This is simply an observation that in doing it so well we might maybe may have lost focus on the core stakeholder - the consumer or customer, not the company. The stakeholder can (likely) exist without the company, but the company cannot exist without the stakeholder.

As with any other massive change point, the change-makers bear the responsibility of learning and calibrating accordingly. 

 
 

Why should operational & growth marketing professionals care about customer emotions?

HINT: THIS IS THE REAL MEANING of social responsibility.

a. Data does not trump our humanity.

Here's your inconvenient truth: Regardless of how much logic you toss at it, every single decision we consciously make is informed by (at the least) and driven by (at the most) our emotions. Data is information not an oracle nor a determinant.

b. Our humanity is not the antichrist of revenue growth.

At its core, marketing is a business function dependent on independent human decision making. Denying the humanity inherent to marketing is counterproductive - and costly.

Hold my beer as I dramatically oversimplify complicated behavioral economics.

We buy more, more often, when we FEAR LESS.

Playing to the CUSTOMER'S PSYCHOLOGICAL SAFETY and  SELF AGENCY is the secret to increasing revenue. But you can't accomplish one or both without invoking the human factor.

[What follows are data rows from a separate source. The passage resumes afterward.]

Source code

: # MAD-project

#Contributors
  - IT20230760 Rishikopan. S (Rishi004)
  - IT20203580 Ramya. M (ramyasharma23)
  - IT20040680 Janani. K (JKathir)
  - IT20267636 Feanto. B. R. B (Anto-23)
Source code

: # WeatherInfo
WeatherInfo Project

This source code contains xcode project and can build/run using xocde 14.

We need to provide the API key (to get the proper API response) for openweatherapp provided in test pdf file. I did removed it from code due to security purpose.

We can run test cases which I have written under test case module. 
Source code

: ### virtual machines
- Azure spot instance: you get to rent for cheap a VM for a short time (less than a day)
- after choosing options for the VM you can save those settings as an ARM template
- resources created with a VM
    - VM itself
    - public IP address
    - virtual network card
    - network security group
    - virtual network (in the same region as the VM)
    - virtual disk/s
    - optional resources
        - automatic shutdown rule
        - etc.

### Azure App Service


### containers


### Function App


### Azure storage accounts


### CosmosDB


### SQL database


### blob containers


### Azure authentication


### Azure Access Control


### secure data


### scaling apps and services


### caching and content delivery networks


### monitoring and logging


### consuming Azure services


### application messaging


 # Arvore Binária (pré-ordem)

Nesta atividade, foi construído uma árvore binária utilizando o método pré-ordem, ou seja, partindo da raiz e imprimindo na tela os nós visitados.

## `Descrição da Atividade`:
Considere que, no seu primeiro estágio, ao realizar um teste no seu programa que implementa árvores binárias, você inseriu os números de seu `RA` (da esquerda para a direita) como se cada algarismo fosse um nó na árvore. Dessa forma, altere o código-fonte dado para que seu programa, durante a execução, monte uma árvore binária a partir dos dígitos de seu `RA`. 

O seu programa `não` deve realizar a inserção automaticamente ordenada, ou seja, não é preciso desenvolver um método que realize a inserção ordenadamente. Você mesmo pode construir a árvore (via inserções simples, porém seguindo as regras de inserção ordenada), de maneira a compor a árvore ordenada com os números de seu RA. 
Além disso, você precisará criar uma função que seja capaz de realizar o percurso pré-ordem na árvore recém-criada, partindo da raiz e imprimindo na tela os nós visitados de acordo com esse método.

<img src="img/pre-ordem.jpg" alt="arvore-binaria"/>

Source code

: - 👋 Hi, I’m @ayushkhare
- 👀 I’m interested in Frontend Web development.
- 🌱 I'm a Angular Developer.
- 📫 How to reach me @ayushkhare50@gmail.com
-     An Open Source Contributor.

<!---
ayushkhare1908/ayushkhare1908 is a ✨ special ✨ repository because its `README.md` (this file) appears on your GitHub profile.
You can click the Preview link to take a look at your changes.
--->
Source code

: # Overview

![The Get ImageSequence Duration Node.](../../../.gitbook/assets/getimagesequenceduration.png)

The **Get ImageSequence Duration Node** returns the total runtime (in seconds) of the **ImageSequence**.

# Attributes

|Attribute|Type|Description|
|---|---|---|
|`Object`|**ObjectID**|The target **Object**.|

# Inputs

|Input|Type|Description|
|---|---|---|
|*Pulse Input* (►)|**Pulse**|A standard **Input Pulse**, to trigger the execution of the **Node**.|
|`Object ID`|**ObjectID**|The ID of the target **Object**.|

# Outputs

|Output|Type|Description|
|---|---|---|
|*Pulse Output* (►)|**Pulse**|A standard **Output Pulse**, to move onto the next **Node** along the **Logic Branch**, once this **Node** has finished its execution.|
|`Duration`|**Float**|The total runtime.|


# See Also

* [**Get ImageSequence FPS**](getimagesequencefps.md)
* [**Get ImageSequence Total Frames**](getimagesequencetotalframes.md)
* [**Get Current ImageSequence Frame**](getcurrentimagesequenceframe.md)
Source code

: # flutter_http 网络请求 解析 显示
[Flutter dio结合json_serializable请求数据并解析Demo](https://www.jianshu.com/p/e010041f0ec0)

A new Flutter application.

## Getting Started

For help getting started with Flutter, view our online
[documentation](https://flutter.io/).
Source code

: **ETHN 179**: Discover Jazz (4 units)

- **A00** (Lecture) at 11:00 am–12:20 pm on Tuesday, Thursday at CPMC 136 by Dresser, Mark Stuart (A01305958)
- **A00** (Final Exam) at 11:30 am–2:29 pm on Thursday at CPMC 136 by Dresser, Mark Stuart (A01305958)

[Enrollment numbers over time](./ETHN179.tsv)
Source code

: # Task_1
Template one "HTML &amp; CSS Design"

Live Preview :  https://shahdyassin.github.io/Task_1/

c. Denying the humanity of our decision point is dangerous.

Industry drives social change, for better or worse. And marketing - at its best - is a powerful point of human connection. But stripping the function of its human-focus and even personhood is a slippery freakin’ slope.

Eliminating the human connection contributes directly and indirectly to the larger social ill with catastrophic implications on humanity at large - dehumanization.

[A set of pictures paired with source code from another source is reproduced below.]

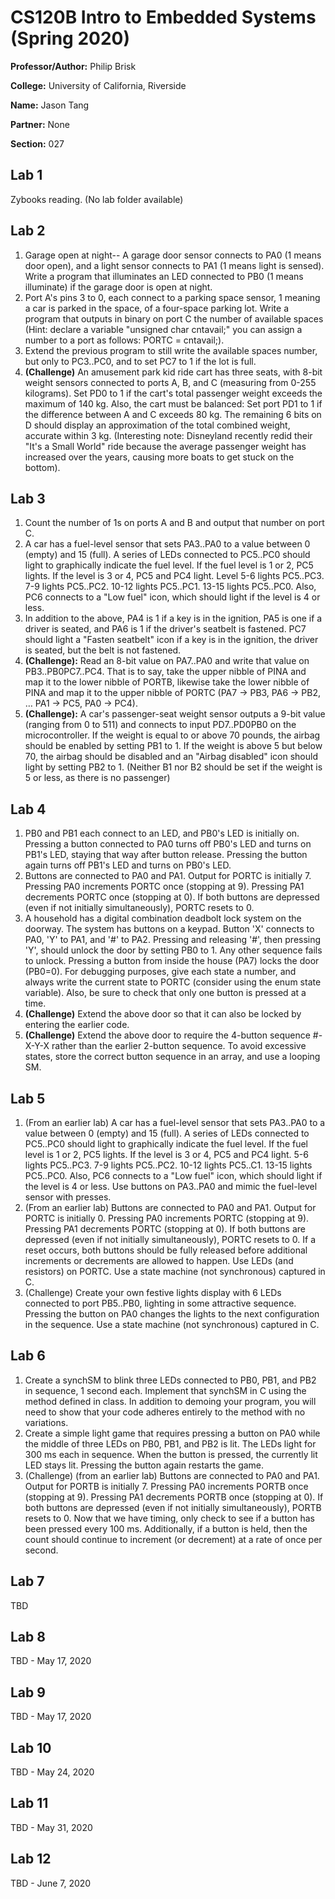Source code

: # CS120B Intro to Embedded Systems (Spring 2020)
**Professor/Author:** Philip Brisk

**College:** University of California, Riverside

**Name:** Jason Tang

**Partner:** None

**Section:** 027

## Lab 1
Zybooks reading. (No lab folder available)

## Lab 2
1)	Garage open at night-- A garage door sensor connects to PA0 (1 means door open), and a light sensor connects to PA1 (1 means light is sensed). Write a program that illuminates an LED connected to PB0 (1 means illuminate) if the garage door is open at night.
2)	Port A's pins 3 to 0, each connect to a parking space sensor, 1 meaning a car is parked in the space, of a four-space parking lot. Write a program that outputs in binary on port C the number of available spaces (Hint: declare a variable "unsigned char cntavail;" you can assign a number to a port as follows: 
PORTC = cntavail;).
3)	Extend the previous program to still write the available spaces number, but only to PC3..PC0, and to set PC7 to 1 if the lot is full.
4)	**(Challenge)** An amusement park kid ride cart has three seats, with 8-bit weight sensors connected to ports A, B, and C (measuring from 0-255 kilograms). Set PD0 to 1 if the cart's total passenger weight exceeds the maximum of 140 kg. Also, the cart must be balanced: Set port PD1 to 1 if the difference between A and C exceeds 80 kg.  The remaining 6 bits on D should display an approximation of the total combined weight, accurate within 3 kg.  (Interesting note: Disneyland recently redid their "It's a Small World" ride because the average passenger weight has increased over the years, causing more boats to get stuck on the bottom).

## Lab 3
1)	Count the number of 1s on ports A and B and output that number on port C.
2)	A car has a fuel-level sensor that sets PA3..PA0 to a value between 0 (empty) and 15 (full). A series of LEDs connected to PC5..PC0 should light to graphically indicate the fuel level. If the fuel level is 1 or 2, PC5 lights. If the level is 3 or 4, PC5 and PC4 light. Level 5-6 lights PC5..PC3. 7-9 lights PC5..PC2. 10-12 lights PC5..PC1. 13-15 lights PC5..PC0. Also, PC6 connects to a "Low fuel" icon, which should light if the level is 4 or less.
3)	In addition to the above, PA4 is 1 if a key is in the ignition, PA5 is one if a driver is seated, and PA6 is 1 if the driver's seatbelt is fastened. PC7 should light a "Fasten seatbelt" icon if a key is in the ignition, the driver is seated, but the belt is not fastened.
4)	**(Challenge):** Read an 8-bit value on PA7..PA0 and write that value on PB3..PB0PC7..PC4. That is to say,  take the upper nibble of PINA and map it to the lower nibble of PORTB, likewise take the lower nibble of PINA and map it to the upper nibble of PORTC (PA7 -> PB3, PA6 -> PB2, … PA1 -> PC5, PA0 -> PC4).
5)	**(Challenge):** A car's passenger-seat weight sensor outputs a 9-bit value (ranging from 0 to 511) and connects to input PD7..PD0PB0 on the microcontroller. If the weight is equal to or above 70 pounds, the airbag should be enabled by setting PB1 to 1. If the weight is above 5 but below 70, the airbag should be disabled and an "Airbag disabled" icon should light by setting PB2 to 1. (Neither B1 nor B2 should be set if the weight is 5 or less, as there is no passenger)

## Lab 4
1)	PB0 and PB1 each connect to an LED, and PB0's LED is initially on. Pressing a button connected to PA0 turns off PB0's LED and turns on PB1's LED, staying that way after button release. Pressing the button again turns off PB1's LED and turns on PB0's LED.
2)	Buttons are connected to PA0 and PA1. Output for PORTC is initially 7. Pressing PA0 increments PORTC once (stopping at 9). Pressing PA1 decrements PORTC once (stopping at 0). If both buttons are depressed (even if not initially simultaneously), PORTC resets to 0.
3)	A household has a digital combination deadbolt lock system on the doorway. The system has buttons on a keypad. Button 'X' connects to PA0, 'Y' to PA1, and '#' to PA2. Pressing and releasing '#', then pressing 'Y', should unlock the door by setting PB0 to 1. Any other sequence fails to unlock. Pressing a button from inside the house (PA7) locks the door (PB0=0). For debugging purposes, give each state a number, and always write the current state to PORTC (consider using the enum state variable). Also, be sure to check that only one button is pressed at a time.
4)	**(Challenge)** Extend the above door so that it can also be locked by entering the earlier code.
5)	**(Challenge)** Extend the above door to require the 4-button sequence #-X-Y-X rather than the earlier 2-button sequence. To avoid excessive states, store the correct button sequence in an array, and use a looping SM.

## Lab 5
1)	(From an earlier lab) A car has a fuel-level sensor that sets PA3..PA0 to a value between 0 (empty) and 15 (full). A series of LEDs connected to PC5..PC0 should light to graphically indicate the fuel level. If the fuel level is 1 or 2, PC5 lights. If the level is 3 or 4, PC5 and PC4 light. 5-6 lights PC5..PC3. 7-9 lights PC5..PC2. 10-12 lights PC5..C1. 13-15 lights PC5..PC0. Also, PC6 connects to a "Low fuel" icon, which should light if the level is 4 or less. Use buttons on PA3..PA0 and mimic the fuel-level sensor with presses.
2)	(From an earlier lab) Buttons are connected to PA0 and PA1. Output for PORTC is initially 0. Pressing PA0 increments PORTC (stopping at 9). Pressing PA1 decrements PORTC (stopping at 0). If both buttons are depressed (even if not initially simultaneously), PORTC resets to 0. If a reset occurs, both buttons should be fully released before additional increments or decrements are allowed to happen. Use LEDs (and resistors) on PORTC. Use a state machine (not synchronous) captured in C.
3)	(Challenge) Create your own festive lights display with 6 LEDs connected to port PB5..PB0, lighting in some attractive sequence. Pressing the button on PA0 changes the lights to the next configuration in the sequence.  Use a state machine (not synchronous) captured in C.

## Lab 6
1)	Create a synchSM to blink three LEDs connected to PB0, PB1, and PB2 in sequence, 1 second each. Implement that synchSM in C using the method defined in class. In addition to demoing your program, you will need to show that your code adheres entirely to the method with no variations.
2)	Create a simple light game that requires pressing a button on PA0 while the middle of three LEDs on PB0, PB1, and PB2 is lit. The LEDs light for 300 ms each in sequence. When the button is pressed, the currently lit LED stays lit. Pressing the button again restarts the game.
3)	(Challenge) (from an earlier lab) Buttons are connected to PA0 and PA1. Output for PORTB is initially 7. Pressing PA0 increments PORTB once (stopping at 9). Pressing PA1 decrements PORTB once (stopping at 0). If both buttons are depressed (even if not initially simultaneously), PORTB resets to 0. Now that we have timing, only check to see if a button has been pressed every 100 ms. Additionally, if a button is held, then the count should continue to increment (or decrement) at a rate of once per second.	

## Lab 7
TBD

## Lab 8
TBD - May 17, 2020

## Lab 9
TBD - May 17, 2020

## Lab 10
TBD - May 24, 2020

## Lab 11
TBD - May 31, 2020

## Lab 12
TBD - June 7, 2020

Dehumanization of any kind is the bedrock of social unrest that leads to tyranny. Dictators rely on - even stoke - the micro-erosions of social vulnerability and exploit dehumanized systems, processes, and experiences. (Don't believe me? Watch this.) For anyone watching the news, this is where you connect the geopolitical dots pertaining to industrial warfare.

We might cognitively understand the connection between industry and society, but it's easier to ignore it when our ignorance is HOW we make more money.

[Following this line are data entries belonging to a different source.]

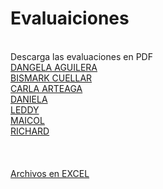 # Evaluaiciones

<br> Descarga las evaluaciones en PDF
<br> <a href="EVALUACION - ANGELA AGUILERA.pdf" download="EVALUACION - ANGELA AGUILERA.pdf">DANGELA AGUILERA
<br> <a href="EVALUACION - BISMARK CUELLAR.pdf" download="EVALUACION - BISMARK CUELLAR.pdf">BISMARK CUELLAR
<br> <a href="EVALUACION - CARLA ARTEAGA.pdf" download="EVALUACION - CARLA ARTEAGA.pdf">CARLA ARTEAGA
<br> <a href="EVALUACION - DANIELA.pdf" download="EVALUACION - DANIELA.pdf">DANIELA
<br> <a href="EVALUACION - LEDDY.pdf" download="#EVALUACION - LEDDY.pdf">LEDDY
<br> <a href="EVALUACION - MAICOL.pdf" download="VALUACION - MAICOL.pdf">MAICOL
<br> <a href="EVALUACION - RICHARD.pdf" download="EVALUACION - RICHARD.pdf">RICHARD
<br><br><br>
<br> <a href="https://cactrirl.github.io/Evaluaiciones/">Archivos en EXCEL</a>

Why is humanizing operational and growth marketing critically important now?

The rise of advanced technologies and AI that can reason forces us to this very point where we must explore the negative impacts of dehumanizing common business functions vis a vis their relationships with both humanity and technology.

Given the social influence of marketing, the future of our humanity will be greatly impacted by HOW and to WHAT EXTENT operational and growth marketing re-engineers the decision point around the human factor.

Think a-bot it, y'all.

It's not about bots vs. humans. It's about weighing the implications of a high-bottage world - and strategically humanizing systems NOW before we reach the point where playing the "human" card isn't believable because we waited too long to lean into it.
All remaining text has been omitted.